> [Try it] Beginning with the first line below, retype exactly each line through the one containing "Small sample app". Leave out all pictures.

══════════

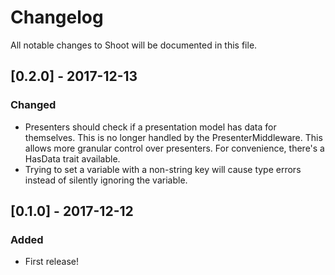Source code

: # Changelog
All notable changes to Shoot will be documented in this file.

## [0.2.0] - 2017-12-13
### Changed
- Presenters should check if a presentation model has data for themselves. This is no longer handled by the
PresenterMiddleware. This allows more granular control over presenters. For convenience, there's a HasData trait
available.
- Trying to set a variable with a non-string key will cause type errors instead of silently ignoring the variable.

## [0.1.0] - 2017-12-12
### Added
- First release!
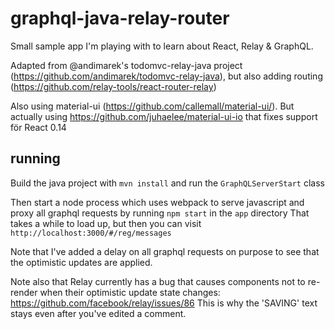 # graphql-java-relay-router
Small sample app I'm playing with to learn about React, Relay & GraphQL. 

Adapted from @andimarek's todomvc-relay-java project (https://github.com/andimarek/todomvc-relay-java), but also adding routing (https://github.com/relay-tools/react-router-relay)

Also using material-ui (https://github.com/callemall/material-ui/). But actually using https://github.com/juhaelee/material-ui-io that fixes support för React 0.14

## running
Build the java project with `mvn install` and run the `GraphQLServerStart` class

Then start a node process which uses webpack to serve javascript and proxy all graphql requests by running `npm start` in the `app` directory
That takes a while to load up, but then you can visit `http://localhost:3000/#/reg/messages`

Note that I've added a delay on all graphql requests on purpose to see that the optimistic updates are applied.

Note also that Relay currently has a bug that causes components not to re-render when their optimistic update state changes: https://github.com/facebook/relay/issues/86
This is why the 'SAVING' text stays even after you've edited a comment.
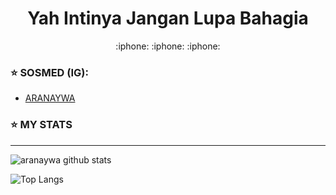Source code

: <h1  align='center'> Yah Intinya Jangan Lupa Bahagia </h1>

<p align='center'> :iphone: :iphone: :iphone: </p>

### :star: SOSMED (IG):
  - [ARANAYWA](https://instagram.com/aranaywa)

### :star: MY STATS
___

![aranaywa github stats](https://github-readme-stats.vercel.app/api?username=aranaywa&layout=compact&theme=chartreuse-dark)

![Top Langs](https://github-readme-stats.vercel.app/api/top-langs/?username=aranaywa&count_private=true&show_icons=true&theme=chartreuse-dark)

<!--
**aranaywa/aranaywa** is a ✨ _special_ ✨ repository because its `README.md` (this file) appears on your GitHub profile.

Here are some ideas to get you started:

- 🔭 I’m currently working on ...
- 🌱 I’m currently learning ...
- 👯 I’m looking to collaborate on ...
- 🤔 I’m looking for help with ...
- 💬 Ask me about ...
- 📫 How to reach me: ...
- 😄 Pronouns: ...
- ⚡ Fun fact: ...
-->
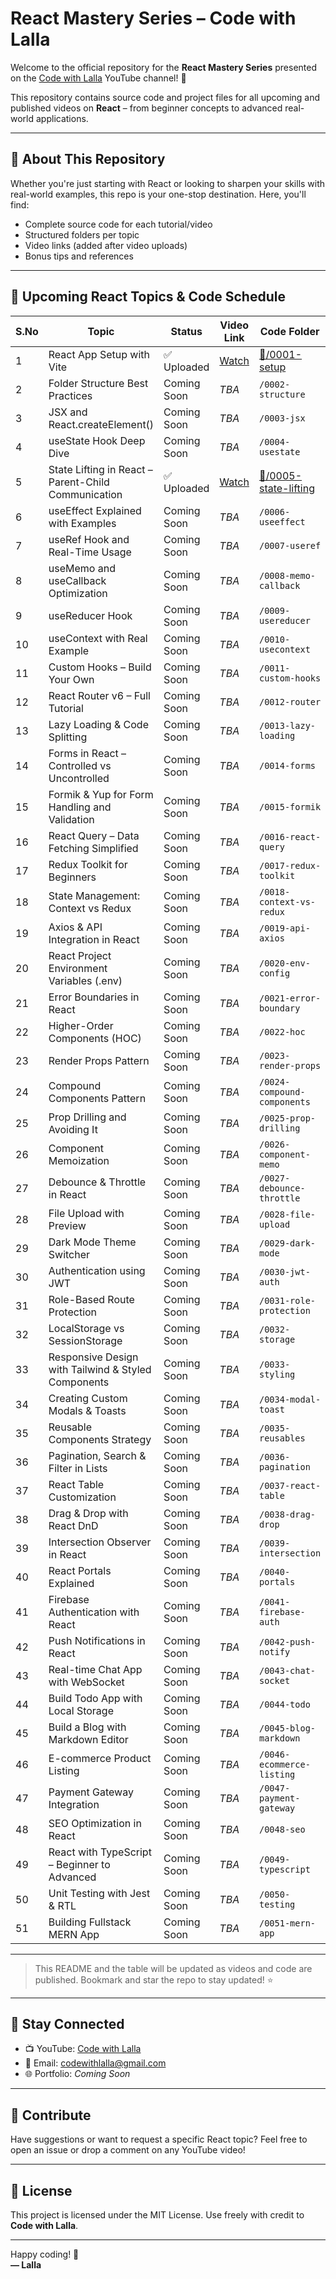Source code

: # React Mastery Series – Code with Lalla

Welcome to the official repository for the **React Mastery Series** presented on the [Code with Lalla](https://www.youtube.com/@CodeWithLalla) YouTube channel! 🚀

This repository contains source code and project files for all upcoming and published videos on **React** – from beginner concepts to advanced real-world applications.

---

## 📌 About This Repository

Whether you're just starting with React or looking to sharpen your skills with real-world examples, this repo is your one-stop destination. Here, you'll find:

- Complete source code for each tutorial/video
- Structured folders per topic
- Video links (added after video uploads)
- Bonus tips and references

---

## 📅 Upcoming React Topics & Code Schedule


| S.No | Topic                                             | Status       | Video Link     | Code Folder                  |
|------|---------------------------------------------------|--------------|----------------|-------------------------------|
| 1    | React App Setup with Vite                  | ✅ Uploaded  | [Watch](https://www.youtube.com/watch?v=97c-RilQd98)          |  [🔗/0001-setup](https://github.com/codewithlalla/React/tree/main/0001-project-setup)               |
| 2    | Folder Structure Best Practices                   | Coming Soon  | _TBA_          | `/0002-structure`            |
| 3    | JSX and React.createElement()                     | Coming Soon  | _TBA_          | `/0003-jsx`                  |
| 4    | useState Hook Deep Dive                           | Coming Soon  | _TBA_          | `/0004-usestate`             |
| 5    | State Lifting in React – Parent-Child Communication | ✅ Uploaded | [Watch](https://www.youtube.com/watch?v=Jm-3mDJ-B58)          |  [🔗/0005-state-lifting](https://github.com/codewithlalla/React/tree/main/0005-state-lifing)       |
| 6    | useEffect Explained with Examples                 | Coming Soon  | _TBA_          | `/0006-useeffect`            |
| 7    | useRef Hook and Real-Time Usage                   | Coming Soon  | _TBA_          | `/0007-useref`               |
| 8    | useMemo and useCallback Optimization              | Coming Soon  | _TBA_          | `/0008-memo-callback`        |
| 9    | useReducer Hook                                   | Coming Soon  | _TBA_          | `/0009-usereducer`           |
| 10   | useContext with Real Example                      | Coming Soon  | _TBA_          | `/0010-usecontext`           |
| 11   | Custom Hooks – Build Your Own                     | Coming Soon  | _TBA_          | `/0011-custom-hooks`         |
| 12   | React Router v6 – Full Tutorial                   | Coming Soon  | _TBA_          | `/0012-router`               |
| 13   | Lazy Loading & Code Splitting                     | Coming Soon  | _TBA_          | `/0013-lazy-loading`         |
| 14   | Forms in React – Controlled vs Uncontrolled       | Coming Soon  | _TBA_          | `/0014-forms`                |
| 15   | Formik & Yup for Form Handling and Validation     | Coming Soon  | _TBA_          | `/0015-formik`               |
| 16   | React Query – Data Fetching Simplified            | Coming Soon  | _TBA_          | `/0016-react-query`          |
| 17   | Redux Toolkit for Beginners                       | Coming Soon  | _TBA_          | `/0017-redux-toolkit`        |
| 18   | State Management: Context vs Redux                | Coming Soon  | _TBA_          | `/0018-context-vs-redux`     |
| 19   | Axios & API Integration in React                  | Coming Soon  | _TBA_          | `/0019-api-axios`            |
| 20   | React Project Environment Variables (.env)        | Coming Soon  | _TBA_          | `/0020-env-config`           |
| 21   | Error Boundaries in React                         | Coming Soon  | _TBA_          | `/0021-error-boundary`       |
| 22   | Higher-Order Components (HOC)                     | Coming Soon  | _TBA_          | `/0022-hoc`                  |
| 23   | Render Props Pattern                              | Coming Soon  | _TBA_          | `/0023-render-props`         |
| 24   | Compound Components Pattern                       | Coming Soon  | _TBA_          | `/0024-compound-components`  |
| 25   | Prop Drilling and Avoiding It                     | Coming Soon  | _TBA_          | `/0025-prop-drilling`        |
| 26   | Component Memoization                             | Coming Soon  | _TBA_          | `/0026-component-memo`       |
| 27   | Debounce & Throttle in React                      | Coming Soon  | _TBA_          | `/0027-debounce-throttle`    |
| 28   | File Upload with Preview                          | Coming Soon  | _TBA_          | `/0028-file-upload`          |
| 29   | Dark Mode Theme Switcher                          | Coming Soon  | _TBA_          | `/0029-dark-mode`            |
| 30   | Authentication using JWT                          | Coming Soon  | _TBA_          | `/0030-jwt-auth`             |
| 31   | Role-Based Route Protection                       | Coming Soon  | _TBA_          | `/0031-role-protection`      |
| 32   | LocalStorage vs SessionStorage                    | Coming Soon  | _TBA_          | `/0032-storage`              |
| 33   | Responsive Design with Tailwind & Styled Components | Coming Soon | _TBA_        | `/0033-styling`              |
| 34   | Creating Custom Modals & Toasts                   | Coming Soon  | _TBA_          | `/0034-modal-toast`          |
| 35   | Reusable Components Strategy                      | Coming Soon  | _TBA_          | `/0035-reusables`            |
| 36   | Pagination, Search & Filter in Lists              | Coming Soon  | _TBA_          | `/0036-pagination`           |
| 37   | React Table Customization                         | Coming Soon  | _TBA_          | `/0037-react-table`          |
| 38   | Drag & Drop with React DnD                        | Coming Soon  | _TBA_          | `/0038-drag-drop`            |
| 39   | Intersection Observer in React                    | Coming Soon  | _TBA_          | `/0039-intersection`         |
| 40   | React Portals Explained                           | Coming Soon  | _TBA_          | `/0040-portals`              |
| 41   | Firebase Authentication with React                | Coming Soon  | _TBA_          | `/0041-firebase-auth`        |
| 42   | Push Notifications in React                       | Coming Soon  | _TBA_          | `/0042-push-notify`          |
| 43   | Real-time Chat App with WebSocket                 | Coming Soon  | _TBA_          | `/0043-chat-socket`          |
| 44   | Build Todo App with Local Storage                 | Coming Soon  | _TBA_          | `/0044-todo`                 |
| 45   | Build a Blog with Markdown Editor                 | Coming Soon  | _TBA_          | `/0045-blog-markdown`        |
| 46   | E-commerce Product Listing                        | Coming Soon  | _TBA_          | `/0046-ecommerce-listing`    |
| 47   | Payment Gateway Integration                       | Coming Soon  | _TBA_          | `/0047-payment-gateway`      |
| 48   | SEO Optimization in React                         | Coming Soon  | _TBA_          | `/0048-seo`                  |
| 49   | React with TypeScript – Beginner to Advanced      | Coming Soon  | _TBA_          | `/0049-typescript`           |
| 50   | Unit Testing with Jest & RTL                      | Coming Soon  | _TBA_          | `/0050-testing`              |
| 51   | Building Fullstack MERN App                       | Coming Soon  | _TBA_          | `/0051-mern-app`             |



---

> This README and the table will be updated as videos and code are published. Bookmark and star the repo to stay updated! ⭐

---

## 🔗 Stay Connected

- 📺 YouTube: [Code with Lalla](https://www.youtube.com/@CodeWithLalla)
- 📧 Email: codewithlalla@gmail.com
- 🌐 Portfolio: _Coming Soon_

---

## 🤝 Contribute

Have suggestions or want to request a specific React topic? Feel free to open an issue or drop a comment on any YouTube video!

---

## 📜 License

This project is licensed under the MIT License. Use freely with credit to **Code with Lalla**.

---

Happy coding! 🚀  
**— Lalla**
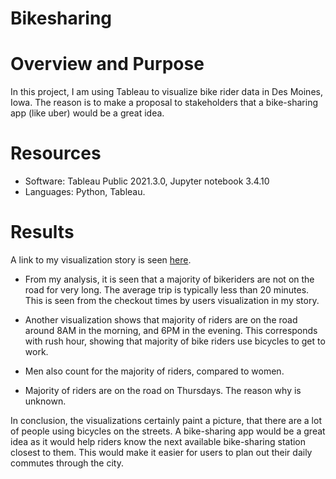 # Bikesharing

# Overview and Purpose
In this project, I am using Tableau to visualize bike rider data in Des Moines, Iowa. The reason is to make a proposal to stakeholders that a bike-sharing app (like uber) would be a great idea. 

# Resources
- Software: Tableau Public 2021.3.0, Jupyter notebook 3.4.10
- Languages: Python, Tableau.

# Results
A link to my visualization story is seen [here](https://public.tableau.com/app/profile/somto.esomeju/viz/CitibikeAnalysis_16332344618750/Story1). 
- From my analysis, it is seen that a majority of bikeriders are not on the road for very long. The average trip is typically less than 20 minutes. This is seen from the checkout times by users visualization in my story. 

- Another visualization shows that majority of riders are on the road around 8AM in the morning, and 6PM in the evening. This corresponds with rush hour, showing that majority of bike riders use bicycles to get to work. 

- Men also count for the majority of riders, compared to women. 

- Majority of riders are on the road on Thursdays. The reason why is unknown.

In conclusion, the visualizations certainly paint a picture, that there are a lot of people using bicycles on the streets. A bike-sharing app would be a great idea as it would help riders know the next available bike-sharing station closest to them. This would make it easier for users to plan out their daily commutes through the city.


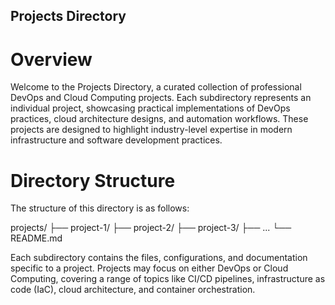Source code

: ## Projects Directory
# Overview
Welcome to the Projects Directory, a curated collection of professional DevOps and Cloud Computing projects. Each subdirectory represents an individual project, showcasing practical implementations of DevOps practices, cloud architecture designs, and automation workflows. These projects are designed to highlight industry-level expertise in modern infrastructure and software development practices.

# Directory Structure

The structure of this directory is as follows:

projects/
├── project-1/
├── project-2/
├── project-3/
├── ...
└── README.md

Each subdirectory contains the files, configurations, and documentation specific to a project.
Projects may focus on either DevOps or Cloud Computing, covering a range of topics like CI/CD pipelines, infrastructure as code (IaC), cloud architecture, and container orchestration.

══════════

> [Reply]
Source code

: # Changelog
All notable changes to Shoot will be documented in this file.

## [0.2.0] - 2017-12-13
### Changed
- Presenters should check if a presentation model has data for themselves. This is no longer handled by the
PresenterMiddleware. This allows more granular control over presenters. For convenience, there's a HasData trait
available.
- Trying to set a variable with a non-string key will cause type errors instead of silently ignoring the variable.

## [0.1.0] - 2017-12-12
### Added
- First release!
 # graphql-java-relay-router
Small sample app I'm playing with to learn about React, Relay & GraphQL. 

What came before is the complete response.